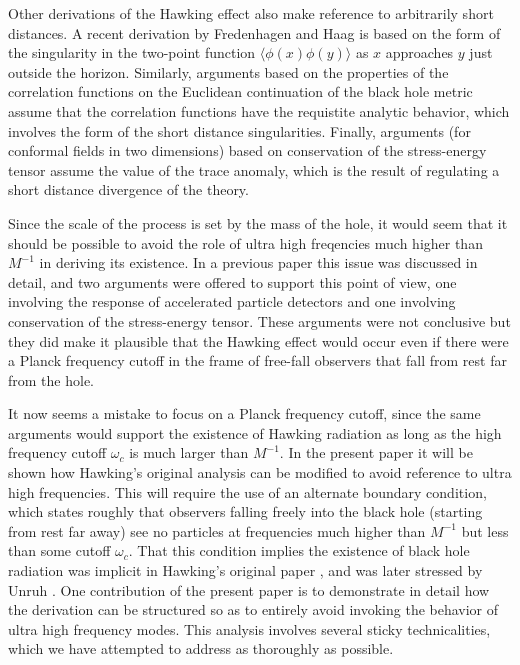 Other derivations of the Hawking effect also make reference
to arbitrarily short distances. A recent derivation by
Fredenhagen and Haag \cite{FredHaag} is based on the form of the
singularity in the two-point function
$\langle\phi(x)\phi(y)\rangle$ as $x$ approaches $y$
just outside the horizon.
Similarly, arguments based on the properties of the
correlation functions on the Euclidean continuation of the
black hole metric \cite{GibbPerry} assume that the correlation
functions have the requistite analytic behavior, which
involves the form of the short distance singularities.
Finally, arguments (for conformal fields  in two dimensions)
based on conservation of the stress-energy tensor
\cite{DavFullUn,ChristFull} assume the value of the trace
anomaly, which is the result of regulating a short distance
divergence of the theory.

Since the scale of the process is set by the mass of the
hole, it would seem that it should be possible to avoid the
role of ultra high freqencies much higher than $M^{-1}$
in deriving its existence. In a previous paper \cite{Jac} this
issue was discussed in detail, and two arguments were
offered to support this point of view, one involving the
response of accelerated particle detectors and one involving
conservation of the stress-energy tensor. These arguments
were not conclusive but they did make it plausible that the
Hawking effect would occur even if there were a Planck
frequency cutoff in the frame of free-fall observers that
fall from rest far from the hole.

It now seems a mistake to focus on a Planck frequency
cutoff, since the same arguments would support the existence
of Hawking radiation as long as the high frequency  cutoff
$\omega_c$ is much larger than $M^{-1}$.
In the present paper it will be shown how Hawking's original
analysis can be modified to avoid reference to ultra high
frequencies. This will require the use of an alternate
boundary condition, which states roughly that observers
falling freely into the black hole (starting from rest
far away) see no particles at frequencies much higher than
$M^{-1}$ but less than some cutoff $\omega_c$.
That this condition implies the existence of
black hole radiation was implicit in Hawking's original
paper \cite{Hawk75}, and was later stressed by Unruh \cite{Origin}.
One contribution of the present paper is to demonstrate
in detail how the derivation can be structured so as to
entirely avoid invoking the behavior of ultra high
frequency modes. This analysis involves several sticky technicalities,
which we have attempted to address as thoroughly as possible.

-*-*-

:: Problem to solve ::
In your copy of the data above, leave out the pictures and repeat everything else exactly.

:: Problem solution ::
 Other derivations of the Hawking effect also make reference
to arbitrarily short distances. A recent derivation by
Fredenhagen and Haag \cite{FredHaag} is based on the form of the
singularity in the two-point function
$\langle\phi(x)\phi(y)\rangle$ as $x$ approaches $y$
just outside the horizon.
Similarly, arguments based on the properties of the
correlation functions on the Euclidean continuation of the
black hole metric \cite{GibbPerry} assume that the correlation
functions have the requistite analytic behavior, which
involves the form of the short distance singularities.
Finally, arguments (for conformal fields  in two dimensions)
based on conservation of the stress-energy tensor
\cite{DavFullUn,ChristFull} assume the value of the trace
anomaly, which is the result of regulating a short distance
divergence of the theory.

Since the scale of the process is set by the mass of the
hole, it would seem that it should be possible to avoid the
role of ultra high freqencies much higher than $M^{-1}$
in deriving its existence. In a previous paper \cite{Jac} this
issue was discussed in detail, and two arguments were
offered to support this point of view, one involving the
response of accelerated particle detectors and one involving
conservation of the stress-energy tensor. These arguments
were not conclusive but they did make it plausible that the
Hawking effect would occur even if there were a Planck
frequency cutoff in the frame of free-fall observers that
fall from rest far from the hole.

It now seems a mistake to focus on a Planck frequency
cutoff, since the same arguments would support the existence
of Hawking radiation as long as the high frequency  cutoff
$\omega_c$ is much larger than $M^{-1}$.
In the present paper it will be shown how Hawking's original
analysis can be modified to avoid reference to ultra high
frequencies. This will require the use of an alternate
boundary condition, which states roughly that observers
falling freely into the black hole (starting from rest
far away) see no particles at frequencies much higher than
$M^{-1}$ but less than some cutoff $\omega_c$.
That this condition implies the existence of
black hole radiation was implicit in Hawking's original
paper \cite{Hawk75}, and was later stressed by Unruh \cite{Origin}.
One contribution of the present paper is to demonstrate
in detail how the derivation can be structured so as to
entirely avoid invoking the behavior of ultra high
frequency modes. This analysis involves several sticky technicalities,
which we have attempted to address as thoroughly as possible.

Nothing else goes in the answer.